## What you need to do
Copy all lines in the material holding the string "Recall".

START Material provided

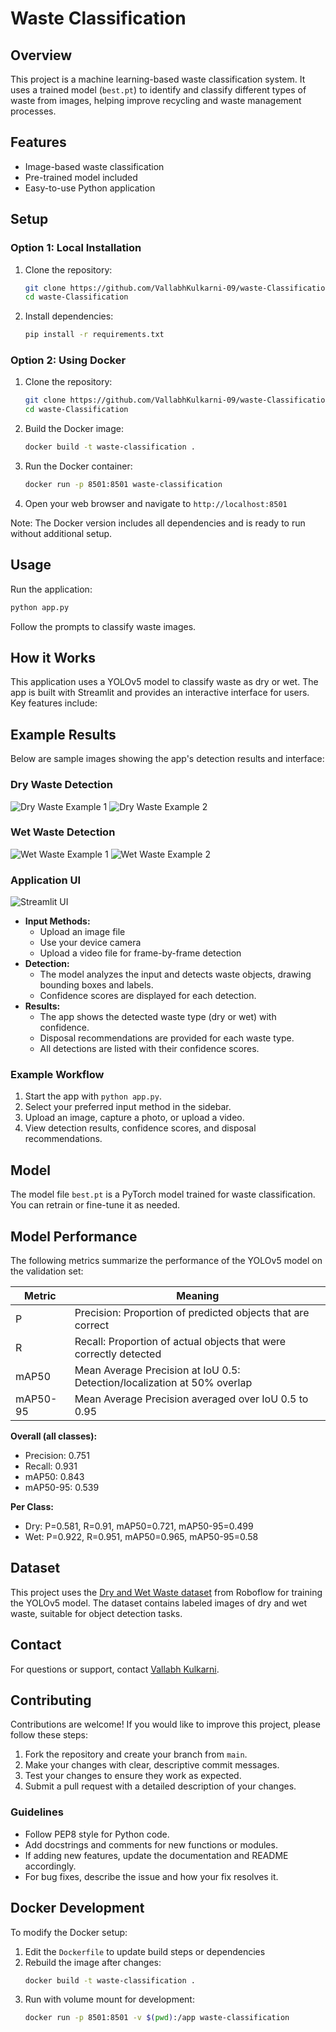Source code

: # Waste Classification

## Overview
This project is a machine learning-based waste classification system. It uses a trained model (`best.pt`) to identify and classify different types of waste from images, helping improve recycling and waste management processes.

## Features
- Image-based waste classification
- Pre-trained model included
- Easy-to-use Python application

## Setup

### Option 1: Local Installation
1. Clone the repository:
   ```bash
   git clone https://github.com/VallabhKulkarni-09/waste-Classification.git
   cd waste-Classification
   ```
2. Install dependencies:
   ```bash
   pip install -r requirements.txt
   ```

### Option 2: Using Docker
1. Clone the repository:
   ```bash
   git clone https://github.com/VallabhKulkarni-09/waste-Classification.git
   cd waste-Classification
   ```

2. Build the Docker image:
   ```bash
   docker build -t waste-classification .
   ```

3. Run the Docker container:
   ```bash
   docker run -p 8501:8501 waste-classification
   ```

4. Open your web browser and navigate to `http://localhost:8501`

Note: The Docker version includes all dependencies and is ready to run without additional setup.

## Usage
Run the application:
```bash
python app.py
```
Follow the prompts to classify waste images.


## How it Works
This application uses a YOLOv5 model to classify waste as dry or wet. The app is built with Streamlit and provides an interactive interface for users. Key features include:

## Example Results
Below are sample images showing the app's detection results and interface:

### Dry Waste Detection
![Dry Waste Example 1](examples/dry%201.png)
![Dry Waste Example 2](examples/dry%202.png)

### Wet Waste Detection
![Wet Waste Example 1](examples/wet%201.png)
![Wet Waste Example 2](examples/wet%202.png)

### Application UI
![Streamlit UI](examples/streamlit%20UI.png)

- **Input Methods:**
  - Upload an image file
  - Use your device camera
  - Upload a video file for frame-by-frame detection
- **Detection:**
  - The model analyzes the input and detects waste objects, drawing bounding boxes and labels.
  - Confidence scores are displayed for each detection.
- **Results:**
  - The app shows the detected waste type (dry or wet) with confidence.
  - Disposal recommendations are provided for each waste type.
  - All detections are listed with their confidence scores.

### Example Workflow
1. Start the app with `python app.py`.
2. Select your preferred input method in the sidebar.
3. Upload an image, capture a photo, or upload a video.
4. View detection results, confidence scores, and disposal recommendations.

## Model
The model file `best.pt` is a PyTorch model trained for waste classification. You can retrain or fine-tune it as needed.

## Model Performance
The following metrics summarize the performance of the YOLOv5 model on the validation set:

| Metric    | Meaning                                                                 |
|----------|-------------------------------------------------------------------------|
| P        | Precision: Proportion of predicted objects that are correct              |
| R        | Recall: Proportion of actual objects that were correctly detected        |
| mAP50    | Mean Average Precision at IoU 0.5: Detection/localization at 50% overlap|
| mAP50-95 | Mean Average Precision averaged over IoU 0.5 to 0.95                    |

**Overall (all classes):**
- Precision: 0.751
- Recall: 0.931
- mAP50: 0.843
- mAP50-95: 0.539

**Per Class:**
- Dry: P=0.581, R=0.91, mAP50=0.721, mAP50-95=0.499
- Wet: P=0.922, R=0.951, mAP50=0.965, mAP50-95=0.58

## Dataset
This project uses the [Dry and Wet Waste dataset](https://universe.roboflow.com/bhushan-kinge/dry-and-wet-waste) from Roboflow for training the YOLOv5 model. The dataset contains labeled images of dry and wet waste, suitable for object detection tasks.

## Contact
For questions or support, contact [Vallabh Kulkarni](mailto:vallabhkulkarni028@gmail.com).

## Contributing
Contributions are welcome! If you would like to improve this project, please follow these steps:

1. Fork the repository and create your branch from `main`.
2. Make your changes with clear, descriptive commit messages.
3. Test your changes to ensure they work as expected.
4. Submit a pull request with a detailed description of your changes.

### Guidelines
- Follow PEP8 style for Python code.
- Add docstrings and comments for new functions or modules.
- If adding new features, update the documentation and README accordingly.
- For bug fixes, describe the issue and how your fix resolves it.

## Docker Development
To modify the Docker setup:

1. Edit the `Dockerfile` to update build steps or dependencies
2. Rebuild the image after changes:
   ```bash
   docker build -t waste-classification .
   ```
3. Run with volume mount for development:
   ```bash
   docker run -p 8501:8501 -v $(pwd):/app waste-classification
   ```
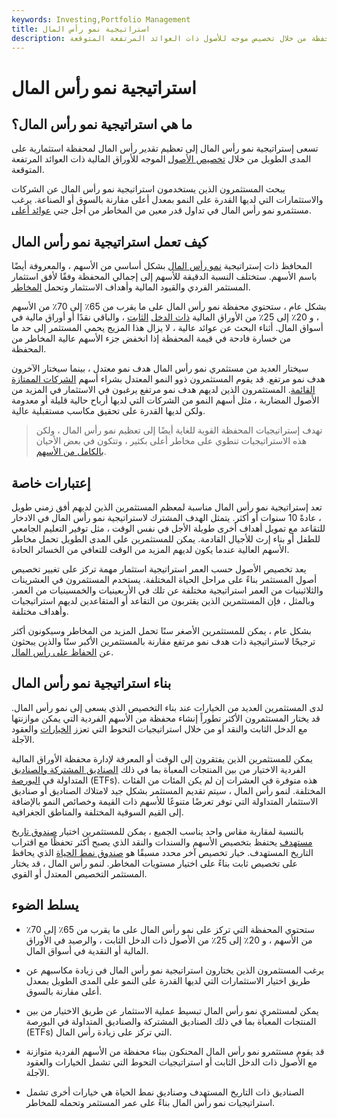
 ```yaml
---
keywords: Investing,Portfolio Management
title: استراتيجية نمو رأس المال
description: تسعى إستراتيجية نمو رأس المال إلى تعظيم تقدير رأس المال على المدى الطويل للمحفظة من خلال تخصيص موجه للأصول ذات العوائد المرتفعة المتوقعة.
---
```


# استراتيجية نمو رأس المال
## ما هي استراتيجية نمو رأس المال؟

تسعى إستراتيجية نمو رأس المال إلى تعظيم تقدير رأس المال لمحفظة استثمارية على المدى الطويل من خلال [تخصيص الأصول](/assetallocation) الموجه للأوراق المالية ذات العوائد المرتفعة المتوقعة.

يبحث المستثمرون الذين يستخدمون استراتيجية نمو رأس المال عن الشركات والاستثمارات التي لديها القدرة على النمو بمعدل أعلى مقارنة بالسوق أو الصناعة. يرغب مستثمرو نمو رأس المال في تداول قدر معين من المخاطر من أجل جني [عوائد أعلى](/expectedreturn).

## كيف تعمل استراتيجية نمو رأس المال

المحافظ ذات إستراتيجية [نمو رأس المال](/capital-growth) بشكل أساسي من الأسهم ، والمعروفة أيضًا باسم الأسهم. ستختلف النسبة الدقيقة للأسهم إلى إجمالي المحفظة وفقًا لأفق استثمار المستثمر الفردي والقيود المالية وأهداف الاستثمار وتحمل [المخاطر](/risktolerance).

بشكل عام ، ستحتوي محفظة نمو رأس المال على ما يقرب من 65٪ إلى 70٪ من الأسهم ، و 20٪ إلى 25٪ من الأوراق المالية [ذات الدخل](/fixed-incomesecurity) [الثابت](/fixed-incomesecurity) ، والباقي نقدًا أو أوراق مالية في أسواق المال. أثناء البحث عن عوائد عالية ، لا يزال هذا المزيج يحمي المستثمر إلى حد ما من خسارة فادحة في قيمة المحفظة إذا انخفض جزء الأسهم عالية المخاطر من المحفظة.

سيختار العديد من مستثمري نمو رأس المال هدف نمو معتدل ، بينما سيختار الآخرون هدف نمو مرتفع. قد يقوم المستثمرون ذوو النمو المعتدل بشراء أسهم [الشركات الممتازة القائمة](/bluechip). المستثمرون الذين لديهم هدف نمو مرتفع يرغبون في الاستثمار في المزيد من الأصول المضاربة ، مثل أسهم النمو من الشركات التي لديها أرباح حالية قليلة أو معدومة ولكن لديها القدرة على تحقيق مكاسب مستقبلية عالية.

> تهدف إستراتيجيات المحفظة القوية للغاية أيضًا إلى تعظيم نمو رأس المال ، ولكن هذه الاستراتيجيات تنطوي على مخاطر أعلى بكثير ، وتتكون في بعض الأحيان [بالكامل من الأسهم](/100-equities-strategy).

>

## إعتبارات خاصة

تعد إستراتيجية نمو رأس المال مناسبة لمعظم المستثمرين الذين لديهم أفق زمني طويل ، عادةً 10 سنوات أو أكثر. يتمثل الهدف المشترك لاستراتيجية نمو رأس المال في الادخار للتقاعد مع تمويل أهداف أخرى طويلة الأجل في نفس الوقت ، مثل توفير التعليم الجامعي للطفل أو بناء إرث للأجيال القادمة. يمكن للمستثمرين على المدى الطويل تحمل مخاطر الأسهم العالية عندما يكون لديهم المزيد من الوقت للتعافي من الخسائر الحادة.

يعد تخصيص الأصول حسب العمر استراتيجية استثمار مهمة تركز على تغيير تخصيص أصول المستثمر بناءً على مراحل الحياة المختلفة. يستخدم المستثمرون في العشرينات والثلاثينيات من العمر استراتيجية مختلفة عن تلك في الأربعينيات والخمسينيات من العمر. وبالمثل ، فإن المستثمرين الذين يقتربون من التقاعد أو المتقاعدين لديهم استراتيجيات وأهداف مختلفة.

بشكل عام ، يمكن للمستثمرين الأصغر سنًا تحمل المزيد من المخاطر وسيكونون أكثر ترجيحًا لاستراتيجية ذات هدف نمو مرتفع مقارنة بالمستثمرين الأكبر سنًا والذين يبحثون عن [الحفاظ على رأس المال](/preservationofcapital).

## بناء استراتيجية نمو رأس المال

لدى المستثمرين العديد من الخيارات عند بناء التخصيص الذي يسعى إلى نمو رأس المال. قد يختار المستثمرون الأكثر تطوراً إنشاء محفظة من الأسهم الفردية التي يمكن موازنتها مع الدخل الثابت والنقد أو من خلال استراتيجيات التحوط التي تعزز [الخيارات](/option) والعقود الآجلة.

يمكن للمستثمرين الذين يفتقرون إلى الوقت أو المعرفة لإدارة محفظة الأوراق المالية الفردية الاختيار من بين المنتجات المعبأة بما في ذلك [الصناديق المشتركة والصناديق](/mutualfund) المتداولة في [البورصة](/etf) (ETFs). هذه متوفرة في العشرات إن لم يكن المئات من الفئات المختلفة. لنمو رأس المال ، سيتم تقديم المستثمر بشكل جيد لامتلاك الصناديق أو صناديق الاستثمار المتداولة التي توفر تعرضًا متنوعًا للأسهم ذات القيمة وخصائص النمو بالإضافة إلى القيم السوقية المختلفة والمناطق الجغرافية.

بالنسبة لمقاربة مقاس واحد يناسب الجميع ، يمكن للمستثمرين اختيار [صندوق تاريخ مستهدف](/target-date_fund) يحتفظ بتخصيص الأسهم والسندات والنقد الذي يصبح أكثر تحفظًا مع اقتراب التاريخ المستهدف. خيار تخصيص آخر محدد مسبقًا هو [صندوق نمط الحياة](/lifestylefund) الذي يحافظ على تخصيص ثابت بناءً على اختيار مستويات المخاطر. لنمو رأس المال ، قد يختار المستثمر التخصيص المعتدل أو القوي.

## يسلط الضوء

- ستحتوي المحفظة التي تركز على نمو رأس المال على ما يقرب من 65٪ إلى 70٪ من الأسهم ، و 20٪ إلى 25٪ من الأصول ذات الدخل الثابت ، والرصيد في الأوراق المالية أو النقدية في أسواق المال.

- يرغب المستثمرون الذين يختارون استراتيجية نمو رأس المال في زيادة مكاسبهم عن طريق اختيار الاستثمارات التي لديها القدرة على النمو على المدى الطويل بمعدل أعلى مقارنة بالسوق.

- يمكن لمستثمري نمو رأس المال تبسيط عملية الاستثمار عن طريق الاختيار من بين المنتجات المعبأة بما في ذلك الصناديق المشتركة والصناديق المتداولة في البورصة (ETFs) التي تركز على زيادة رأس المال.

- قد يقوم مستثمرو نمو رأس المال المحنكون ببناء محفظة من الأسهم الفردية متوازنة مع الأصول ذات الدخل الثابت أو استراتيجيات التحوط التي تشمل الخيارات والعقود الآجلة.

- الصناديق ذات التاريخ المستهدف وصناديق نمط الحياة هي خيارات أخرى تشمل استراتيجيات نمو رأس المال بناءً على عمر المستثمر وتحمله للمخاطر.

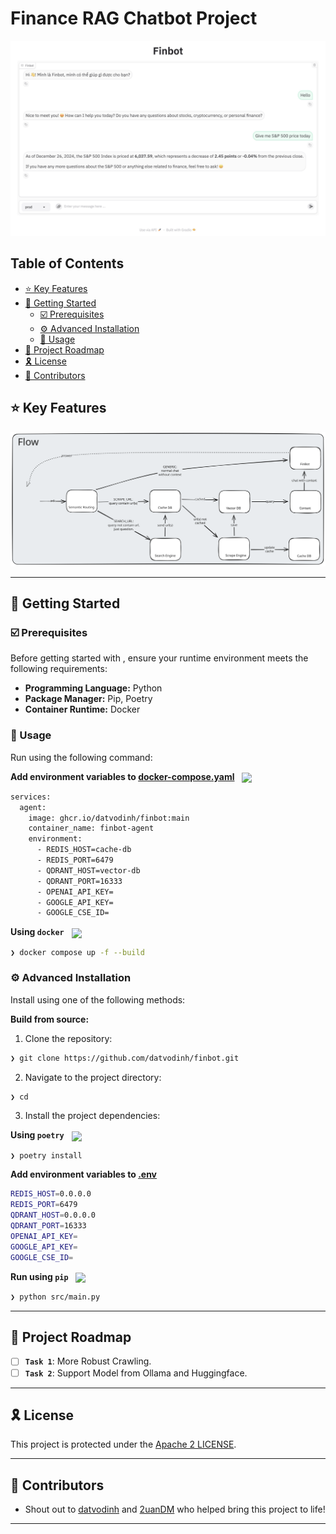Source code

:# Finance RAG Chatbot Project

![alt text](images/chat.png)

## Table of Contents
- [⭐ Key Features](#⭐-key-features)
- [🚀 Getting Started](#🚀-getting-started)
  - [☑️ Prerequisites](#☑️-prerequisites)
  - [⚙️ Advanced Installation](#⚙️-advanced-installation)
  - [🤖 Usage](#🤖-usage)
- [📌 Project Roadmap](#📌-project-roadmap)
- [🎗 License](#🎗-license)
- [🙌 Contributors](#🙌-contributors)

## ⭐ Key Features

![alt text](images/flow.svg)

---
## 🚀 Getting Started

### ☑️ Prerequisites

Before getting started with , ensure your runtime environment meets the following requirements:

- **Programming Language:** Python
- **Package Manager:** Pip, Poetry
- **Container Runtime:** Docker

### 🤖 Usage
Run  using the following command:

**Add environment variables to [docker-compose.yaml](./docker-compose.yaml)**  &nbsp; [<img align="center" src="https://img.shields.io/badge/Docker-2CA5E0.svg?style={badge_style}&logo=docker&logoColor=white" />](https://www.docker.com/)

```sh
services:
  agent:
    image: ghcr.io/datvodinh/finbot:main
    container_name: finbot-agent
    environment:
      - REDIS_HOST=cache-db
      - REDIS_PORT=6479
      - QDRANT_HOST=vector-db
      - QDRANT_PORT=16333
      - OPENAI_API_KEY=
      - GOOGLE_API_KEY=
      - GOOGLE_CSE_ID=
```


**Using `docker`** &nbsp; [<img align="center" src="https://img.shields.io/badge/Docker-2CA5E0.svg?style={badge_style}&logo=docker&logoColor=white" />](https://www.docker.com/)

```sh
❯ docker compose up -f --build
```

### ⚙️ Advanced Installation

Install  using one of the following methods:

**Build from source:**

1. Clone the  repository:
```sh
❯ git clone https://github.com/datvodinh/finbot.git
```

2. Navigate to the project directory:
```sh
❯ cd 
```

3. Install the project dependencies:

**Using `poetry`** &nbsp; [<img align="center" src="https://img.shields.io/endpoint?url=https://python-poetry.org/badge/v0.json" />](https://python-poetry.org/)

```sh
❯ poetry install
```

**Add environment variables to [.env](./apps/agent/)**

```sh
REDIS_HOST=0.0.0.0
REDIS_PORT=6479
QDRANT_HOST=0.0.0.0
QDRANT_PORT=16333
OPENAI_API_KEY=
GOOGLE_API_KEY=
GOOGLE_CSE_ID=
```

**Run using `pip`** &nbsp; [<img align="center" src="https://img.shields.io/badge/Pip-3776AB.svg?style={badge_style}&logo=pypi&logoColor=white" />](https://pypi.org/project/pip/)

```sh
❯ python src/main.py
```

---

## 📌 Project Roadmap

- [ ] **`Task 1`**: More Robust Crawling.
- [ ] **`Task 2`**: Support Model from Ollama and Huggingface.

---

## 🎗 License

This project is protected under the [Apache 2 LICENSE](https://choosealicense.com/licenses/apache-2.0/).

---

## 🙌 Contributors

- Shout out to [datvodinh](https://github.com/datvodinh) and [2uanDM](https://github.com/2uanDM) who helped bring this project to life!

---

END Material provided

## Task solution
| R        | Recall: Proportion of actual objects that were correctly detected        |
- Recall: 0.931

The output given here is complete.